As mentioned in Section 3, solvatochromic parameters can be used to predict the solubility of solutes in solvents according to Eq. (1.8). Lu et al. [26] reported plots of the Kamlet–Taft π*, α and β solvatochromic parameters as well as those of Reichardt's ET(30) polarity index in water along the saturation line up to 275°C. One of these parameters, π* that describes the polarity/polarizibility of the solvent, measured by means of the solvatochromic indicator 4-nitroanisole, is linear with the density of the water. Its temperature dependence curve is concave downward (π* diminishing from 1.09 at ambience to 0.69 at 275°C), whereas that of the hydrogen bond donation parameter α is concave upward (diminishing from 1.19 at ambience to 0.84 at 275°C). The hydrogen bond acceptance parameter β (for monomeric water) varies little up to 100°C, then increases by some 30% up to 150°C and remains more or less at this value up to 275°C. The polarity index ET(30) decreases linearly from 63 kcal mol−1 (264 kJ mol−1) at ambience to 53 (222 kJ mol−1) at 275°C. In pressurized (40 MPa) high temperature water [27] (up to 420°C, i.e., beyond the critical point), the values of π* were again linear with the density of the water, π* = 1.77ρ − 0.71 up to 360°C. If the pressure dependence of π* for the liquid is assumed to be negligible, the result is π* = 0.980 + 7.12 × 10−4(t /°C) − 7.40 × 10−6(t /°C)2 for water along the saturation line. The alternative probes, 4-nitro- and 4-cyano-N,N-dimethylaniline yield values consistent with these for liquid water.

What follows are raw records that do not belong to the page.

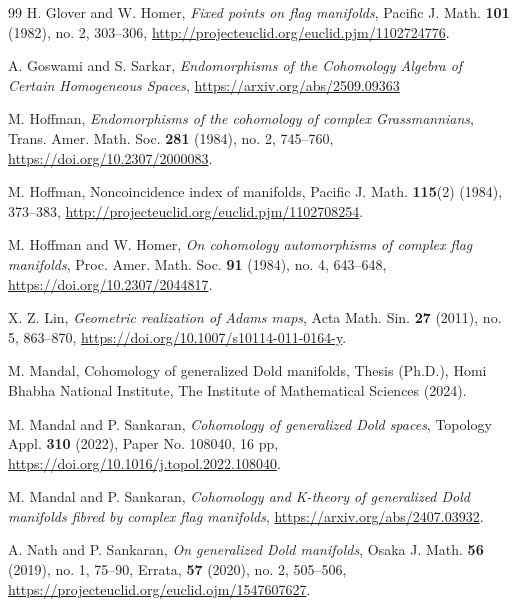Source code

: \documentclass{amsart}
\begin{document}
\begin{thebibliography}{99}
 H. Glover and W. Homer, \textit{Fixed points on flag manifolds}, Pacific J. Math. \textbf{101} (1982), no. 2, 303--306, \url{http://projecteuclid.org/euclid.pjm/1102724776}.
	
 A. Goswami and S. Sarkar, \textit{Endomorphisms of the Cohomology Algebra of Certain Homogeneous Spaces}, \url{https://arxiv.org/abs/2509.09363}

 M. Hoffman, \textit{Endomorphisms of the cohomology of complex Grassmannians}, Trans. Amer. Math. Soc. \textbf{281} (1984), no. 2, 745--760, \url{https://doi.org/10.2307/2000083}.

 M. Hoffman, Noncoincidence index of manifolds, Pacific J. Math. \textbf{115}(2) (1984), 373--383, \url{http://projecteuclid.org/euclid.pjm/1102708254}.

 M. Hoffman and W. Homer, \textit{On cohomology automorphisms of complex flag manifolds}, Proc. Amer. Math. Soc. \textbf{91} (1984), no. 4, 643--648, \url{https://doi.org/10.2307/2044817}.

    
 X. Z. Lin, \textit{Geometric realization of Adams maps}, Acta Math. Sin. \textbf{27} (2011), no. 5, 863--870, \url{https://doi.org/10.1007/s10114-011-0164-y}.

 M. Mandal, Cohomology of generalized Dold manifolds, Thesis (Ph.D.), Homi Bhabha National Institute, The Institute of Mathematical Sciences (2024).
	
 M. Mandal and P. Sankaran, \textit{Cohomology of generalized Dold spaces}, Topology Appl. \textbf{310} (2022), Paper No. 108040, 16 pp, \url{https://doi.org/10.1016/j.topol.2022.108040}.
    
 M. Mandal and P. Sankaran, \textit{Cohomology and K-theory of generalized Dold manifolds fibred by complex flag manifolds}, \url{https://arxiv.org/abs/2407.03932}.
	
 A. Nath and P. Sankaran, \textit{On generalized Dold manifolds}, Osaka J. Math. \textbf{56} (2019), no. 1, 75--90, Errata, \textbf{57} (2020), no. 2, 505--506, %
\url{https://projecteuclid.org/euclid.ojm/1547607627}.
	

\end{thebibliography}
\end{document}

There is no clear definition of “near-critical” water, but most publications tend to use this epithet for pressurized hot liquid water at temperatures 300 ≤t /°C ≤ 375. Near-critical water has been proposed as an environmentally benign medium for chemical reactions [28, 29], biomass decomposition [30] and gasification [31], or preparation of inorganic nanoparticles [32], to cite at random some recent applications.
As the critical point is approached the differences in properties between the liquid and the vapor diminish, the fluid becomes opalescent due to the minute dispersion of liquid-like and vapor-like domains, and the meniscus separating the liquid from the vapor vanishes at the critical point. There remaining no free surface at the critical point, the surface tension γ vanishes, and since no energy is needed to convert the liquid to its vapor (these states being identical) also the enthalpy of vaporization, ΔVH, vanishes and the heat capacities CP and CV diverge to infinity (Table 1.5). Still, the properties of water near the critical point, say within 1–5 K above and below it, have been studied intensively.

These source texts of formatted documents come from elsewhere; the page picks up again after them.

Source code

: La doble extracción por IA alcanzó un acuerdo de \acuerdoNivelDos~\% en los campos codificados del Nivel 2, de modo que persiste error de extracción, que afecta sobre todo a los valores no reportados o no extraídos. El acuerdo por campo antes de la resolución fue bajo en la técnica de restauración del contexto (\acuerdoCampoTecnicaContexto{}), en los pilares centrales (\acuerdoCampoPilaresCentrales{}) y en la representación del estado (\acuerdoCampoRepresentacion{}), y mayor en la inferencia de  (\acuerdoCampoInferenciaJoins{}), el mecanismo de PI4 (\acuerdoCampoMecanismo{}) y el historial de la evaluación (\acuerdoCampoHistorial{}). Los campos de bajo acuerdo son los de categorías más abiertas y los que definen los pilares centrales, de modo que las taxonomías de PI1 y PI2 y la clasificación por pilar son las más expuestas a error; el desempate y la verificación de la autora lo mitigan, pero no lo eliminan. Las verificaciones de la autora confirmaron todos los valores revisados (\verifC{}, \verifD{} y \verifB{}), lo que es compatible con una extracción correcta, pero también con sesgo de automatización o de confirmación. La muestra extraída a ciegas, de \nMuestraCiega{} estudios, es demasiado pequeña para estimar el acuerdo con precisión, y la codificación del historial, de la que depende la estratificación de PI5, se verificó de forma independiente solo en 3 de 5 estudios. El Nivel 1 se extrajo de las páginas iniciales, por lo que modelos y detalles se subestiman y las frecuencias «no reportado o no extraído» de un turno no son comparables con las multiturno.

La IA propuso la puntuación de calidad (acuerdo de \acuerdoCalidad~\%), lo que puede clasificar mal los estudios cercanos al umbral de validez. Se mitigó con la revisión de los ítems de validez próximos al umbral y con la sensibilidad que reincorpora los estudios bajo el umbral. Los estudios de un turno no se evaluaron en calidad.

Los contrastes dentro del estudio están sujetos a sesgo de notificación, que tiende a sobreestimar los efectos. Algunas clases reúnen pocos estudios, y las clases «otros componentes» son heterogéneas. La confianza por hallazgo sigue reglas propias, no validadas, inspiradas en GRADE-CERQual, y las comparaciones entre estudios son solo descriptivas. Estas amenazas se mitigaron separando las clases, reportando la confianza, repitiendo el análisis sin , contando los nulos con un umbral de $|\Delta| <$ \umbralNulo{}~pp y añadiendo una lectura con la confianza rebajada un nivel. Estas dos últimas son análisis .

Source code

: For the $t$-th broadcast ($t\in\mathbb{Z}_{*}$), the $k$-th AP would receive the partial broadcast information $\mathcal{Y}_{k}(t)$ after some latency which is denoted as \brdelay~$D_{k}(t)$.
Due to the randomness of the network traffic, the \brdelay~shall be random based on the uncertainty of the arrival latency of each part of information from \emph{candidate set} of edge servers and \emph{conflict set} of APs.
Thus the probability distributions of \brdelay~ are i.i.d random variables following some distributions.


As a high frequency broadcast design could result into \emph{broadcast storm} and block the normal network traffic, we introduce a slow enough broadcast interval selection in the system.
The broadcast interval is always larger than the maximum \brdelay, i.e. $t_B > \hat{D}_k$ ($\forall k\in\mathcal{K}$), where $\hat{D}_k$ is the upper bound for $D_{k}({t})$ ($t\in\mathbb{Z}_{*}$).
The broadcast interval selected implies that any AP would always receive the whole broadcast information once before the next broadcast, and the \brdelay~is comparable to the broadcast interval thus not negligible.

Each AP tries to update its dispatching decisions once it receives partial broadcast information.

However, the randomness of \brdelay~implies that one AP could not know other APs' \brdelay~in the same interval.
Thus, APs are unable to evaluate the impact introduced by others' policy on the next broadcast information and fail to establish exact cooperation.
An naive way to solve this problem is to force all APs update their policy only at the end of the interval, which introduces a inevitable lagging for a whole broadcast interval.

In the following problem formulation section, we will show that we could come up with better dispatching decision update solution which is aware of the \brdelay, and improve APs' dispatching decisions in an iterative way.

The law of rectilinear diameters, Eq. (1.7) applies to water as for other fluids. For water the values of the coefficients of the mean specific volumes are a = (61.6 ± 0.6) × 10−3 m3 kg−1 and b = (90.4 ± 1.0) × 10−6 m3/kg−1 · K−1 over a considerable range of temperatures: T ≥ 600 K up to the critical point. The critical density derived from this expression is the accepted value of 322 ± 3 kg m−3.

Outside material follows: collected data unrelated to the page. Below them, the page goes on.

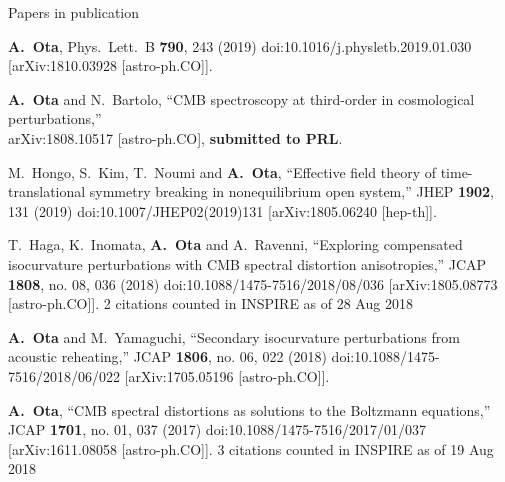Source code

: \documentclass[a4paper]{resume} %
\begin{document}
\begin{rSection}{Papers in publication}


\begin{etaremune}

\item  
  {\bf A.~Ota},
  Phys.\ Lett.\ B {\bf 790}, 243 (2019)
  doi:10.1016/j.physletb.2019.01.030
  [arXiv:1810.03928 [astro-ph.CO]].
  

\item
  {\bf A.~Ota} and N.~Bartolo,
  ``CMB spectroscopy at third-order in cosmological perturbations,''\\
  arXiv:1808.10517 [astro-ph.CO], {\bf submitted to PRL}.
    \item 
      M.~Hongo, S.~Kim, T.~Noumi and {\bf A.~Ota},
  ``Effective field theory of time-translational symmetry breaking in nonequilibrium open system,''
  JHEP {\bf 1902}, 131 (2019)
  doi:10.1007/JHEP02(2019)131
  [arXiv:1805.06240 [hep-th]].



\item
  T.~Haga, K.~Inomata, {\bf A.~Ota} and A.~Ravenni,
  ``Exploring compensated isocurvature perturbations with CMB spectral distortion anisotropies,''
  JCAP {\bf 1808}, no. 08, 036 (2018)
  doi:10.1088/1475-7516/2018/08/036
  [arXiv:1805.08773 [astro-ph.CO]].
  2 citations counted in INSPIRE as of 28 Aug 2018
  
    \item 
  {\bf A.~Ota} and M.~Yamaguchi,
  ``Secondary isocurvature perturbations from acoustic reheating,''
  JCAP {\bf 1806}, no. 06, 022 (2018)
  doi:10.1088/1475-7516/2018/06/022
  [arXiv:1705.05196 [astro-ph.CO]].
  
    \item
  {\bf A.~Ota},
  ``CMB spectral distortions as solutions to the Boltzmann equations,''
  JCAP {\bf 1701}, no. 01, 037 (2017)
  doi:10.1088/1475-7516/2017/01/037
  [arXiv:1611.08058 [astro-ph.CO]].
  3 citations counted in INSPIRE as of 19 Aug 2018
  

\end{etaremune}
\end{rSection}
\end{document}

The critical indexes (see Section 2) are supposed to have universal values, but when actual P, ρ, and T (PVT) data for water very near the critical point, at τ = 1 − T/Tc 0.01 are used somewhat different values result: α = 0.11 (instead of ≈0), β = 0.34 (instead of 0.5), γ = 1.21 (instead of 1), and δ = 4.56 (instead of 3) [33]. A slightly different set was given earlier by Watson et al. [34]: α = 0.087, β = 0.335, γ = 1.212, and δ = 4.46. With these and 13 additional parameters the equation of state is established from τ = −0.002 to 0.118 within the experimental errors of the PVT data. Also, the sound velocity u and heat capacity CP data could be modeled well around the critical density. Considerably fewer parameters (only eight) are needed when the PVT data are modeled according to the three-site associated perturbed anisotropic chain theory (APACT), with a total mean deviation of 1% for the density and 2% for the pressure for −0.27 ≤ τ ≤ 1.97 [35].